Start of STORED DATA

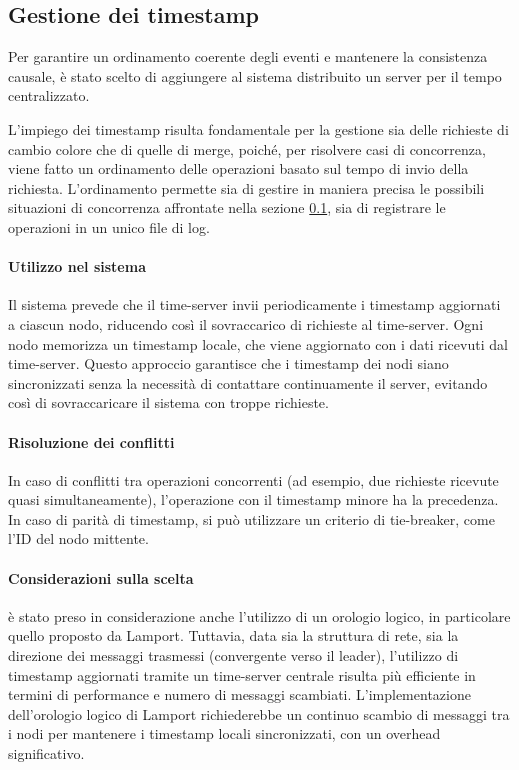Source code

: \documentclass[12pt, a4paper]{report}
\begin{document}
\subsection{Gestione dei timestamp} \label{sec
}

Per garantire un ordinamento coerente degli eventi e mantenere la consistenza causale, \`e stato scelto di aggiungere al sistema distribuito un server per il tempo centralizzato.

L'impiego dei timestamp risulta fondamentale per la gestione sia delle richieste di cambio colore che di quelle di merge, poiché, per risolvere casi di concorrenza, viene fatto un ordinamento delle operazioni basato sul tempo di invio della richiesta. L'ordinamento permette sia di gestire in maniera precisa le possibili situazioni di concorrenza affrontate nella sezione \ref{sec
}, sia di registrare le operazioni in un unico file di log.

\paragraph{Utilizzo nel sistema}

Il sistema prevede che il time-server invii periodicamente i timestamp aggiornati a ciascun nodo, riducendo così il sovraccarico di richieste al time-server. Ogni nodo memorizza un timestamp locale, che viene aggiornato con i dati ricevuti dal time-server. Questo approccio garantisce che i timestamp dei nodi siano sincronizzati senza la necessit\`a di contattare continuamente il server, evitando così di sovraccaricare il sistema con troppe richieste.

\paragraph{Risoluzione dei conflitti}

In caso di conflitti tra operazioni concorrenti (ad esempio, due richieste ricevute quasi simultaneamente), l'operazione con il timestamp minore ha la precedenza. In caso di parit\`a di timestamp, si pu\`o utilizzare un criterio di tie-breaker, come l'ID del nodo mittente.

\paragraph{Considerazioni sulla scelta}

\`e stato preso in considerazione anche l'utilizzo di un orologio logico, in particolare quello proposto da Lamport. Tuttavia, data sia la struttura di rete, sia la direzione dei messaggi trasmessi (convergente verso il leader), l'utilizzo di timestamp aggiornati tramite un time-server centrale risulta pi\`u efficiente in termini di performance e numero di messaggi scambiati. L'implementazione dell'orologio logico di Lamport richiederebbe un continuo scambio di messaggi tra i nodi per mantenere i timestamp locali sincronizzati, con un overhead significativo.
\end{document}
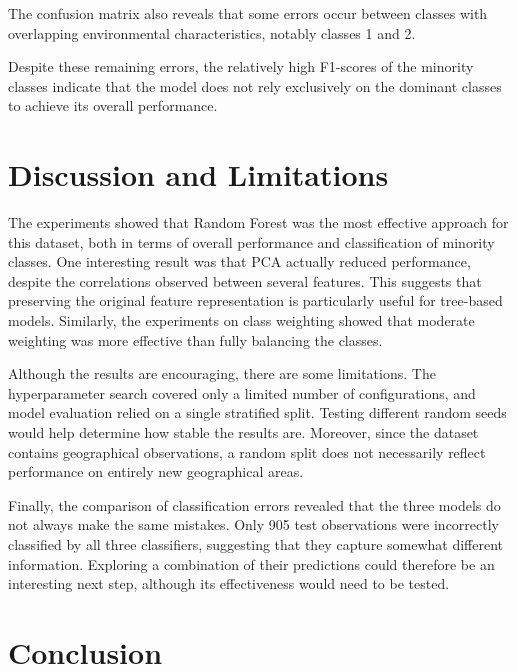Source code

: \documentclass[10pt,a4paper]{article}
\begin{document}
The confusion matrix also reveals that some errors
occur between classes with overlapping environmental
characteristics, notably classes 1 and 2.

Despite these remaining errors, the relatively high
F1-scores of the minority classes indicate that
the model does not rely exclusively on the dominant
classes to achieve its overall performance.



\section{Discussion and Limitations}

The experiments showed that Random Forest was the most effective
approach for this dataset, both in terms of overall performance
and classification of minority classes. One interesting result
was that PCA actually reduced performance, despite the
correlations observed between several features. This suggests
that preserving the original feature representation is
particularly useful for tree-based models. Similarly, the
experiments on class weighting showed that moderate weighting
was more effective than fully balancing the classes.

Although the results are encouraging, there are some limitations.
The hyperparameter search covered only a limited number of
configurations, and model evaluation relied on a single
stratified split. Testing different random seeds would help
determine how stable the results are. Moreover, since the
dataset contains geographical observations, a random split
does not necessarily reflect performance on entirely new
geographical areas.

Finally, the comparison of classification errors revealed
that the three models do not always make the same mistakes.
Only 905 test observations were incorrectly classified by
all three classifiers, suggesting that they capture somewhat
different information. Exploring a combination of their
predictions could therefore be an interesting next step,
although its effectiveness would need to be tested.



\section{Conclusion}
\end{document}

End of STORED DATA
Start of STORED DATA

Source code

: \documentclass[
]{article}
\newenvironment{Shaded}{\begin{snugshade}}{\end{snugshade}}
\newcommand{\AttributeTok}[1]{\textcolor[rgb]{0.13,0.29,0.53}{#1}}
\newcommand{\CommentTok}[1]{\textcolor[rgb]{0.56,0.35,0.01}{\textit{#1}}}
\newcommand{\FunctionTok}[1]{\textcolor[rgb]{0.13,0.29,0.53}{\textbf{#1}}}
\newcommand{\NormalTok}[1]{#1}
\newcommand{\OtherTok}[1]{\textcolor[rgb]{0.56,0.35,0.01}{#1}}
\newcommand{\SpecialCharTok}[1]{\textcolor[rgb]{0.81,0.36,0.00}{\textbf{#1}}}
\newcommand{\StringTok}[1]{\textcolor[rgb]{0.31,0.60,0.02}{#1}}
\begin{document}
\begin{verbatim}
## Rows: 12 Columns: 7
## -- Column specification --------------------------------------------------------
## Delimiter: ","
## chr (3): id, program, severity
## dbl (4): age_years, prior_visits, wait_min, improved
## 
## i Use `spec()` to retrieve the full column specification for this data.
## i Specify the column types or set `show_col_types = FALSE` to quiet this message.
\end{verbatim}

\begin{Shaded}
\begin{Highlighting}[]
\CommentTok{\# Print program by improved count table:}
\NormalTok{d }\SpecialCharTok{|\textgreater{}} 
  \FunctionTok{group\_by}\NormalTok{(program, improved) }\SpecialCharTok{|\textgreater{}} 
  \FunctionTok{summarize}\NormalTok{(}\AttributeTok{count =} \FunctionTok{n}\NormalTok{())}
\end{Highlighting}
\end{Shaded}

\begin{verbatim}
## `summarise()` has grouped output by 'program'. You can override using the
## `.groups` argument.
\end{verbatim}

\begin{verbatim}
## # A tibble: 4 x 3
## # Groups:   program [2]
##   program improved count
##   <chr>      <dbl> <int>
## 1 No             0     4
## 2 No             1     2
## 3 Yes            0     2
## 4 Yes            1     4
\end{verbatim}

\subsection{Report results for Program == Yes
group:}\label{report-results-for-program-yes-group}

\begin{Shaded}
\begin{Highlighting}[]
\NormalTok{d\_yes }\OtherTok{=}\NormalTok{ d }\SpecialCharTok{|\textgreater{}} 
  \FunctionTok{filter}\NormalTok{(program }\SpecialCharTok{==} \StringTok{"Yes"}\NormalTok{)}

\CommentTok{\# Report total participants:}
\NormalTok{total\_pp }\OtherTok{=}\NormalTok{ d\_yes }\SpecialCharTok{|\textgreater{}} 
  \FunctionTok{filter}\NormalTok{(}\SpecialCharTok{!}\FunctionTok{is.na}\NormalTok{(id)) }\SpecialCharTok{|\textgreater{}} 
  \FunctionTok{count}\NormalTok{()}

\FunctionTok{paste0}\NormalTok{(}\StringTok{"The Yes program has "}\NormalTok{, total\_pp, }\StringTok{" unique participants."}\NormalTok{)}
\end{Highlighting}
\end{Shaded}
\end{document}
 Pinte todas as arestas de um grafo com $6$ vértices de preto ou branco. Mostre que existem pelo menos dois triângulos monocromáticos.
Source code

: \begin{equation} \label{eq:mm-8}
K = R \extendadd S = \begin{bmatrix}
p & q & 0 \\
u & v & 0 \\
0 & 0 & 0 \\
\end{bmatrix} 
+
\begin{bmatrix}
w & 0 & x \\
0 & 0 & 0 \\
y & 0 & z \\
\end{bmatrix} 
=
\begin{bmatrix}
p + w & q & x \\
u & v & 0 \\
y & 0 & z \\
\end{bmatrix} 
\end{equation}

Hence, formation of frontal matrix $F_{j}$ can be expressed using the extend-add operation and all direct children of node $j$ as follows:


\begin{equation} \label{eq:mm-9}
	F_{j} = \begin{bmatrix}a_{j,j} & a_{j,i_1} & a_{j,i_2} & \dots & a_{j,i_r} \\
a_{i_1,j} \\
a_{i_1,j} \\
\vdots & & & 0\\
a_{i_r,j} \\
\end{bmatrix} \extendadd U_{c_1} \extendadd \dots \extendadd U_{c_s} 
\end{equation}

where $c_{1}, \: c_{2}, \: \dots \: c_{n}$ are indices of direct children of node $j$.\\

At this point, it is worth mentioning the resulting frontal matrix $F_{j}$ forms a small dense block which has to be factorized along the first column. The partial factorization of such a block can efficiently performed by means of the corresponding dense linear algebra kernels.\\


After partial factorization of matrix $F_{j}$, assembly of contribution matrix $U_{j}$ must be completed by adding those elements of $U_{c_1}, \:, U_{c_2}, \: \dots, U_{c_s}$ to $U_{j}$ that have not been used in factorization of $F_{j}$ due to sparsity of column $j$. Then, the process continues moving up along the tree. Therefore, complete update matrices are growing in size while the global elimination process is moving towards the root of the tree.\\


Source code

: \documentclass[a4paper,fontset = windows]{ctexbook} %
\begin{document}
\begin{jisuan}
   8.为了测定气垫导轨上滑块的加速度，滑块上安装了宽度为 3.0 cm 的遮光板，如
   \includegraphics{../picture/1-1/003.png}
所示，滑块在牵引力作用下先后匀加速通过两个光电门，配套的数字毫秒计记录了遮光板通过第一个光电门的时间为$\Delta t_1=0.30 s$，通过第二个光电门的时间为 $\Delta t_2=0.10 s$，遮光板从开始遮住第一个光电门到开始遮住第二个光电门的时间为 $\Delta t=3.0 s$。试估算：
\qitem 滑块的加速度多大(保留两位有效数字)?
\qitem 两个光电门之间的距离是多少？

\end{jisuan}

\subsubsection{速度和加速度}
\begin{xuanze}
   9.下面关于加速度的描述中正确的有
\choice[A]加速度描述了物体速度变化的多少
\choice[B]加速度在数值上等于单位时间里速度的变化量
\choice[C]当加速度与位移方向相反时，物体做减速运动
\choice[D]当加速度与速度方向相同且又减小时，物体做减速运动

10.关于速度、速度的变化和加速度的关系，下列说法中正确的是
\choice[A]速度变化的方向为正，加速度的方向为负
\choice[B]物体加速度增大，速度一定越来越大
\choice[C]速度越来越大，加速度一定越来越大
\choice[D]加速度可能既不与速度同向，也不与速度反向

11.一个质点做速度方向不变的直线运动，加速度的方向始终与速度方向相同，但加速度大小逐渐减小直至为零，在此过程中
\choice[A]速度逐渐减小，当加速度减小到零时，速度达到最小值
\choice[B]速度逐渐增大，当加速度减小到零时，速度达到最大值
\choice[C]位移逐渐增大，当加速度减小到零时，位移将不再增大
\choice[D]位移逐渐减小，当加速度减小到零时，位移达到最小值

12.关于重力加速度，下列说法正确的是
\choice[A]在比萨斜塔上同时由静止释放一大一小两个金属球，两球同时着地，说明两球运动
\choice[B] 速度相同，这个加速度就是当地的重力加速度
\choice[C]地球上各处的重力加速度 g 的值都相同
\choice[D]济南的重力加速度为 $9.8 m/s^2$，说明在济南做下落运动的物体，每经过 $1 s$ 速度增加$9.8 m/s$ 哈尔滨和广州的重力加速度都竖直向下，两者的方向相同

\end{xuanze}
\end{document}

End of STORED DATA
Start of STORED DATA

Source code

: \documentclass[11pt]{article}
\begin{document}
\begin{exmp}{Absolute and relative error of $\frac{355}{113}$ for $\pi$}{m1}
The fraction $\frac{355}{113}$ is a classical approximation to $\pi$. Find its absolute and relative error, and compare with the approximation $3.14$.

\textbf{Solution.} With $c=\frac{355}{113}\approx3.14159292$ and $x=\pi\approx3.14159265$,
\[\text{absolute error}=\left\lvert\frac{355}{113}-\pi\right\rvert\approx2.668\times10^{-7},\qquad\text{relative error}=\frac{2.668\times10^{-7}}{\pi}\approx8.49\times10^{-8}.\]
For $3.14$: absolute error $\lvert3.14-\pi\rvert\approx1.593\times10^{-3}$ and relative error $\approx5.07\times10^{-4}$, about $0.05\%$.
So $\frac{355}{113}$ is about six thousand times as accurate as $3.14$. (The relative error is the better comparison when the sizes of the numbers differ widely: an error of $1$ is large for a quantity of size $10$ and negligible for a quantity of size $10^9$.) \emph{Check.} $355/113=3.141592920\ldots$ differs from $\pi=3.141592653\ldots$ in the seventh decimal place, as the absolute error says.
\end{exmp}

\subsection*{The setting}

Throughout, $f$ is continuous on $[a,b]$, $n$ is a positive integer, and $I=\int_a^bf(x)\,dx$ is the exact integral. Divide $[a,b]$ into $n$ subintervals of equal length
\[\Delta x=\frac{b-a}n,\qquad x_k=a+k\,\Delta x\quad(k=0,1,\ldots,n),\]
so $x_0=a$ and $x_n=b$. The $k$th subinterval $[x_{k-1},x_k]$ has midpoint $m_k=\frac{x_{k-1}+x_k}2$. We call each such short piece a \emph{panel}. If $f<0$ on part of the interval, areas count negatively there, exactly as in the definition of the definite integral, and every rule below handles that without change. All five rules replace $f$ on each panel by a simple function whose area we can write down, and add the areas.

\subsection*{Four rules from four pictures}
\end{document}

End of STORED DATA

### ACTIVITY
Search the listing for the word "filter" and return each line that holds it.

### ANSWER TO THE PROBLEM
  \FunctionTok{filter}\NormalTok{(program }\SpecialCharTok{==} \StringTok{"Yes"}\NormalTok{)}
  \FunctionTok{filter}\NormalTok{(}\SpecialCharTok{!}\FunctionTok{is.na}\NormalTok{(id)) }\SpecialCharTok{|\textgreater{}} 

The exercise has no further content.